Ficómic es una entidad privada, y aunque cuente con subvenciones públicas, hace y monta el Salón como le da la gana y para cubrir los fines que le da la gana. Ellos sabrán qué hacen, por qué lo hacen y con qué objetivo lo hacen. Tendrán sus motivos. Los demás podemos opinar, pero desde fuera, porque
Ficómic no es nuestro.
El Salón del Cómic de Barcelona
no es nuestro.
Y cada año que pasa se preocupan de recordárnoslo un poco más.
Desde 1980, generaciones de profesionales del cómic español han
hecho suyo el Salón del Cómic, lo han acogido en su memoria sentimental y lo han convertido en el gran certamen del cómic nacional, en algo que nos unía a todos. Son treinta años de ritual para toda la profesión, que se dice pronto. El Salón, lo quiera o no, ha adquirido una representatividad singular para la
comunidad del cómic español.
Una representatividad que ahora rechaza activamente. Y tendrá sus motivos.
Pero ésta es la explicación del sentimiento de orfandad que se percibe en tantos comentarios de profesionales del cómic después de esta edición. Si ya no tenemos el Salón, ¿qué tenemos? ¿Qué nos queda? Porque
algo necesitamos. Cualquier sector industrial sano, y más si es cultural, necesita un festival donde exponer sus últimas tendencias, sus mejores obras, sus autores destacados, donde intercambiar ideas e informaciones y lanzar mensajes a la sociedad. Un sitio donde mostrar lo que somos y cómo somos ahora, hoy, donde mostrárselo a todo el mundo, pero también donde mostrárnoslos a nosotros mismos.
Hoy por hoy, el Salón del Cómic de Barcelona no es ese espacio. No puede serlo, cuando muchos dibujantes se sienten intrusos en su recinto, se sienten como el pariente tonto, pobre y sucio al que han dejado entrar en casa por la puerta de atrás, si promete no montar un escándalo.
La
comunidad ya tiene conciencia de esa necesidad, y no es casual que estén surgiendo iniciativas marginales a lo largo de los últimos años que cada vez más aglutinan la buena (buenísima) voluntad de los profesionales fuera de la organización institucional de la feria. Cosas como los
Golden Globos, por ejemplo, son la clara manifestación de una insatisfacción, y de que la gente está dispuesta a organizarse y montarse algo donde se sientan más cómodos. Montarse algo donde puedan hablar de sus tebeos, donde estos sean visibles y sean tratados con dignidad, con respeto y con interés. Otro tipo de salón, un festival donde, por decir algo, a Santiago Valenzuela se le trate como si fuera un Premio Nacional del Cómic.
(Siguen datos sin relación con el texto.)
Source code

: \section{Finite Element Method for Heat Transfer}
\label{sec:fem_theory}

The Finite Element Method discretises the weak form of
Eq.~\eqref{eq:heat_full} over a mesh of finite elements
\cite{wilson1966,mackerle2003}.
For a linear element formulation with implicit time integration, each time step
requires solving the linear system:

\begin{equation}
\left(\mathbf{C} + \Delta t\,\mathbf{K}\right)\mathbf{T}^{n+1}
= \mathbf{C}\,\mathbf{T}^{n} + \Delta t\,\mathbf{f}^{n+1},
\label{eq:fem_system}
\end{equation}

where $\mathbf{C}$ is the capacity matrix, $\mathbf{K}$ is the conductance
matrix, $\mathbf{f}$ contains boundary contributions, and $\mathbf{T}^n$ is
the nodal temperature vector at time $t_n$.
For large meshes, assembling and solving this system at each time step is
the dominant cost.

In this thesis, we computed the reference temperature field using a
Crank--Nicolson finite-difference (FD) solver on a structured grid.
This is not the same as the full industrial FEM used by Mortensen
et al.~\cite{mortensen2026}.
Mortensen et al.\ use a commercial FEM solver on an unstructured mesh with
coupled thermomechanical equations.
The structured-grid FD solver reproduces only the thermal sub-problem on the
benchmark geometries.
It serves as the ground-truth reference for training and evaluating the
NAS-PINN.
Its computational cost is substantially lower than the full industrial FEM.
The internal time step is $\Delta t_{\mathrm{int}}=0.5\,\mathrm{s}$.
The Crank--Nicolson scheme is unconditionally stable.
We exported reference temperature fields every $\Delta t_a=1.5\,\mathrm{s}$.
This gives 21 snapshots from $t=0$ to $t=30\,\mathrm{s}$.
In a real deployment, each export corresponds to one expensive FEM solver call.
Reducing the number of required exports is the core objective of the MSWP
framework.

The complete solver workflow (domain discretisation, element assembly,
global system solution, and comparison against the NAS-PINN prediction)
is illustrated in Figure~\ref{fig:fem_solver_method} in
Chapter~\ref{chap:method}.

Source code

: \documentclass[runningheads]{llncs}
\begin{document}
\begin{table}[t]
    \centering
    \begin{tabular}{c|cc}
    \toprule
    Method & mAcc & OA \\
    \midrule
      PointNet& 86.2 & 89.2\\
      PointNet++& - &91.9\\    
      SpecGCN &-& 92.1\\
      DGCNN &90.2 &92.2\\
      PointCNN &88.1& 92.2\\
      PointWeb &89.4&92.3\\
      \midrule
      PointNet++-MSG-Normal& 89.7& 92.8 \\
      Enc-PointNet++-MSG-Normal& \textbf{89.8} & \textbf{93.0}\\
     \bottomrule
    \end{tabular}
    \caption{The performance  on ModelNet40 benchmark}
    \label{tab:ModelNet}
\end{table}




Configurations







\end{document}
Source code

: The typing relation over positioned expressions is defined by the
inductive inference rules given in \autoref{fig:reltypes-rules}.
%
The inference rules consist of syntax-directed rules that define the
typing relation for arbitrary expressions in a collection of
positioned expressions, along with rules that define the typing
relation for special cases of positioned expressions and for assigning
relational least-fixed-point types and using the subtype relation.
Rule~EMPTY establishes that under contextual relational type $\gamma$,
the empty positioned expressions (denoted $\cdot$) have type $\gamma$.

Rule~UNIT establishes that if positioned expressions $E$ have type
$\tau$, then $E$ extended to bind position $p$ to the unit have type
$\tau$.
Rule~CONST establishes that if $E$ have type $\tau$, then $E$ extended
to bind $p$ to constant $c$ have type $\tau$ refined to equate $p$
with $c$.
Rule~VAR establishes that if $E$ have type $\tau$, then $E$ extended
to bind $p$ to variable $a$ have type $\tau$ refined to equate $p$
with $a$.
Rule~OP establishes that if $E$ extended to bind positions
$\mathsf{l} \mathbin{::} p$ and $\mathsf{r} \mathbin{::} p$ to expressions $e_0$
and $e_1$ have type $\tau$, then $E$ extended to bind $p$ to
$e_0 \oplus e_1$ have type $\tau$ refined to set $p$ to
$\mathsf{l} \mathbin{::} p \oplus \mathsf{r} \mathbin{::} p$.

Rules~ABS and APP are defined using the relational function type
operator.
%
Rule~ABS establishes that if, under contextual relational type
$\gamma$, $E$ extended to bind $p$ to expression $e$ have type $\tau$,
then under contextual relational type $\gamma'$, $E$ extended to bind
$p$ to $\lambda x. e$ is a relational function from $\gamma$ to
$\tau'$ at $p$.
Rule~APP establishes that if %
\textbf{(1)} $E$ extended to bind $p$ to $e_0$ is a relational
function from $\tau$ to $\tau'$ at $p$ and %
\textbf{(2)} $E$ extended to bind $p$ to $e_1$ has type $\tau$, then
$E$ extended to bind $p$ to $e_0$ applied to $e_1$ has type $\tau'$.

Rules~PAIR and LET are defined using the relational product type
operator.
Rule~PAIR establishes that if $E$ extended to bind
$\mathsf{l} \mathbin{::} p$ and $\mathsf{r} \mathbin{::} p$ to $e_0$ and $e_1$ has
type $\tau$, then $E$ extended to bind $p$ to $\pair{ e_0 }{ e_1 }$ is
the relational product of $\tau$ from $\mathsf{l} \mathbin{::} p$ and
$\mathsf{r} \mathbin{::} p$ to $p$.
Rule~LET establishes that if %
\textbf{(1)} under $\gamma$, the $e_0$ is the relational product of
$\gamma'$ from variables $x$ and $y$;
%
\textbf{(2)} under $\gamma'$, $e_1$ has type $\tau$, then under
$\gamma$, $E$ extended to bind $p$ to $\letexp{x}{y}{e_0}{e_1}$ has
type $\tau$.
Y es que no olvidemos que la representación hacia el exterior es sólo una de las funciones de un Salón. Otra, y también muy importante, es la representación hacia el interior. El Salón como reflejo de nosotros mismos, como representación de nuestras inquietudes y nuestros valores. El Salón como estímulo, por el contacto, la admiración y la competencia con nuestros pares, a quienes tratamos y vemos tratar con la dignidad correspondiente. El Salón como representación de nuestros horizontes y expectativas. En ese sentido, a los autores el Salón nos deja deprimidos y hundidos en las dudas y la confusión. Crisis total.
¿Existe, pues, otro modelo de Salón que ahora mismo no tenemos en España y que necesitamos? Antes he hablado del modelo norteamericano de San Diego, pero en Estados Unidos hay otros festivales de carácter muy distinto, más pequeño, más abierto y donde los miembros de la comunidad del cómic establecen un contacto directo entre sí y con el público. Son festivales como el
MoCCA Fest o
SPX, que representan a la industria cultural del cómic americano frente a la industria pesada de San Diego. Quizás sea algo así lo que necesitamos. Porque necesitarlo, lo necesitamos. Incluso desesperadamente. Ahora, sólo falta que seamos capaces de hacerlo.